My first meeting with Gavin Morrison was brief, sparked through his research on Donald Judd in Iceland, and its connection to the Living Art Museum. Morrison visited the museum, via Ingólfur Arnarson, in hopes to collect information related to a group exhibition in 1988 Judd had participated in and what remained of this moment in Nýló´s archives. An article about this history titled “Donald Judd and Iceland” was later published for the Chinati Foundation in Marfa, 2018. The article explores the narrative circulating Judd´s activity in Iceland, what led to those explorations in site, place and expanses, and is not so far removed from the way Morrison (or others) ended up here, working with artists more permanently. 

Fast forward and Gavin is now Director of Skaftfell – Centre for Visual Art in East Iceland. In this interview Gavin considers his relationship to Iceland, and current role through a global perspective, with reflections on the movement of people to places and the connections made in between. For him, these things become a site for placing local or regional contexts amongst an “international vernacular” — a curatorial practice embedded in cultural history.

 

You are a curator (also a writer, publisher and collaborator). Where and how did this begin?

I can’t say with any great certainty when the beginning was, but while studying philosophy at Edinburgh I somewhat accidentally established Atopia Projects, a curatorial and publishing initiative with an artist friend, Fraser Stables. We’d both been concerned with similar problems, an anthropological understanding of how we inhabit contemporary spatial locations. He was approaching this through art and I through writing. We expanded our dialogues by inviting others to join in, which evolved into publishing a journal of sorts. This was around 1999 and since then we have kept an erratic schedule of releases making books, exhibitions and other published forms. Working this way, in the collaborative approach and realizing ideas in different forms, made me very interested in the ways those aspects affect the ideas expressed. 

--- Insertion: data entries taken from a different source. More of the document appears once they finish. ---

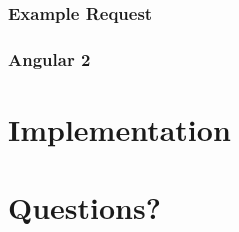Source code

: \documentclass{beamer}
\begin{document}

\begin{frame}
	\frametitle{Example Request}
\end{frame}


\begin{frame}
	\frametitle{Angular 2}
\end{frame}

\section{Implementation}

\section{Questions?}
\end{document}
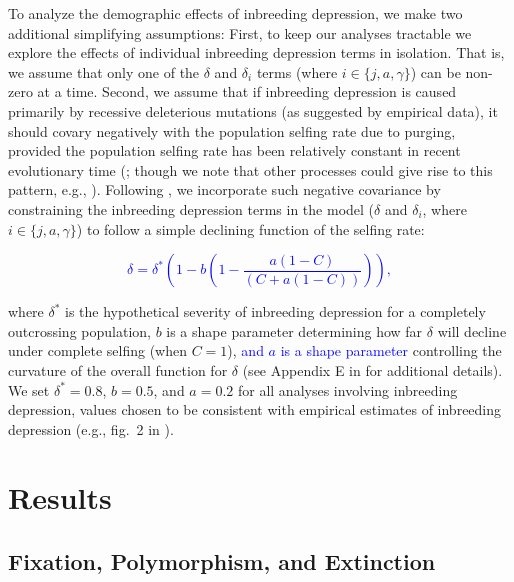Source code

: \documentclass[11pt]{article}
\begin{document}
To analyze the demographic effects of inbreeding depression, we make two additional simplifying assumptions: First, to keep our analyses tractable we explore the effects of individual inbreeding depression terms in isolation. That is, we assume that only one of the $\delta$ and $\delta_i$ terms (where $i \in \{j,a,\gamma\}$) can be non-zero at a time. Second, we assume that if inbreeding depression is caused primarily by recessive deleterious mutations (as suggested by empirical data), it should covary negatively with the population selfing rate due to purging, provided the population selfing rate has been relatively constant in recent evolutionary time (\citealt{Charlesworth2009}; though we note that other processes could give rise to this pattern, e.g., \citealt{CrnokrakBarrett2002, Charlesworth2009,HedrickGarcia-Dorado2016}). Following \citet{Olito2019}, we incorporate such negative covariance by constraining the inbreeding depression terms in the model ($\delta$ and $\delta_i$, where $i \in \{j,a,\gamma\}$) to follow a simple declining function of the selfing rate: 
\begin{linenomath*}
\textcolor{blue}{
\begin{equation}
  \delta = \delta^{\ast} \left(1 - b \left(1 - \frac{a(1 - C)}{(C + a(1 - C))}\right)\right),
  \label{eq:Canddelta}
\end{equation}}
\end{linenomath*}
where $\delta^{\ast}$ is the hypothetical severity of inbreeding depression for a completely outcrossing population, $b$ is a shape parameter determining how far $\delta$ will decline under complete selfing (when $C = 1$), \textcolor{blue}{and $a$ is a shape parameter} controlling the curvature of the overall function for $\delta$ (see Appendix E in \citealt{Olito2019} for additional details). We set $\delta^{\ast} = 0.8$, $b = 0.5$, and $a = 0.2$ for all analyses involving inbreeding depression, values chosen to be consistent with empirical estimates of inbreeding depression (e.g., fig.~2 in \citealt{HusbandSchemske1996}). 





\section*{Results}\label{sec:Results}

\subsection*{Fixation, Polymorphism, and Extinction}\label{subsec:PolyExt}
\end{document}
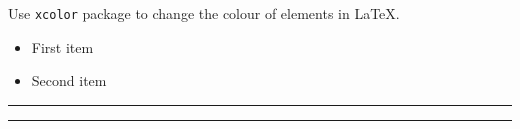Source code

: \documentclass{article}
\begin{document}
Use \texttt{xcolor} package to change the colour of elements in \LaTeX.

\begin{itemize}
\item \textcolor{myColor1}{First item}
\item \textcolor{myColor2}{Second item}
\end{itemize}

\noindent
{\color{LightRubineRed} \rule{\linewidth}{1mm} }

\noindent
{\color{RubineRed} \rule{\linewidth}{1mm} }
\end{document}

This resonates as a key moment and meeting point, how did it translate into making exhibitions?

I think through this I became fascinated in the exhibition format, its ability to present objects and ideas in non-linear, disjunctive and discursive relationships. I love the primacy of the visual medium and to make exhibitions that can only be understood in that form. That is not to say that I am not equally committed to writing and books, I enjoy the luxury of being able to work through various modes of thinking reliant on the particularities of those forms. More recently I have fallen into collaborations with artists. I don’t think of myself as an artist and I’m not sure exactly what those things are that I have made with artists, such as on-going project A History of Type Design with the Scottish artist Scott Myles or a series of prints with the Norwegian artist Arild Tveito, they seem to fall between designations, they are not exactly artworks, more allegorical emblems in a type of thinking, one which can only be expressed through a visual mode.

In what ways do you approach working with different artists?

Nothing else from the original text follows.